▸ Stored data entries
◇ ◇ ◇ ◇ ◇ ◇ ◇

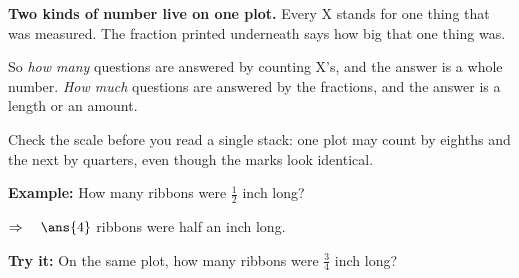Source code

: \documentclass[12pt]{article}
\begin{document}


\begin{formulabox}
\textbf{Two kinds of number live on one plot.} Every \textsf{X} stands for one thing that was
measured. The fraction printed underneath says how big that one thing was.\par
\smallskip
So \emph{how many} questions are answered by counting \textsf{X}'s, and the answer is a whole
number. \emph{How much} questions are answered by the fractions, and the answer is a
length or an amount.\par
\smallskip
Check the scale before you read a single stack: one plot may count by eighths and the next by
quarters, even though the marks look identical.
\end{formulabox}

\begin{examplebox}
\textbf{Example:} \quad How many ribbons were $\frac{1}{2}$ inch long?
\begin{center}
\end{center}

$\Rightarrow\quad \ans{4}$ ribbons were half an inch long.
\end{examplebox}

\begin{tryitbox}
\textbf{Try it:} \quad On the same plot, how many ribbons were $\frac{3}{4}$ inch long?\\[2pt]
\end{tryitbox}

\end{document}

◇ ◇ ◇ ◇ ◇ ◇ ◇

▸ TO DO
Each line of the data should be printed again exactly. Please leave pictures out.

▸ RESPONSE BOX
Source code

: \documentclass[12pt]{article}
\begin{document}


\begin{formulabox}
\textbf{Two kinds of number live on one plot.} Every \textsf{X} stands for one thing that was
measured. The fraction printed underneath says how big that one thing was.\par
\smallskip
So \emph{how many} questions are answered by counting \textsf{X}'s, and the answer is a whole
number. \emph{How much} questions are answered by the fractions, and the answer is a
length or an amount.\par
\smallskip
Check the scale before you read a single stack: one plot may count by eighths and the next by
quarters, even though the marks look identical.
\end{formulabox}

\begin{examplebox}
\textbf{Example:} \quad How many ribbons were $\frac{1}{2}$ inch long?
\begin{center}
\end{center}

$\Rightarrow\quad \ans{4}$ ribbons were half an inch long.
\end{examplebox}

\begin{tryitbox}
\textbf{Try it:} \quad On the same plot, how many ribbons were $\frac{3}{4}$ inch long?\\[2pt]
\end{tryitbox}

\end{document}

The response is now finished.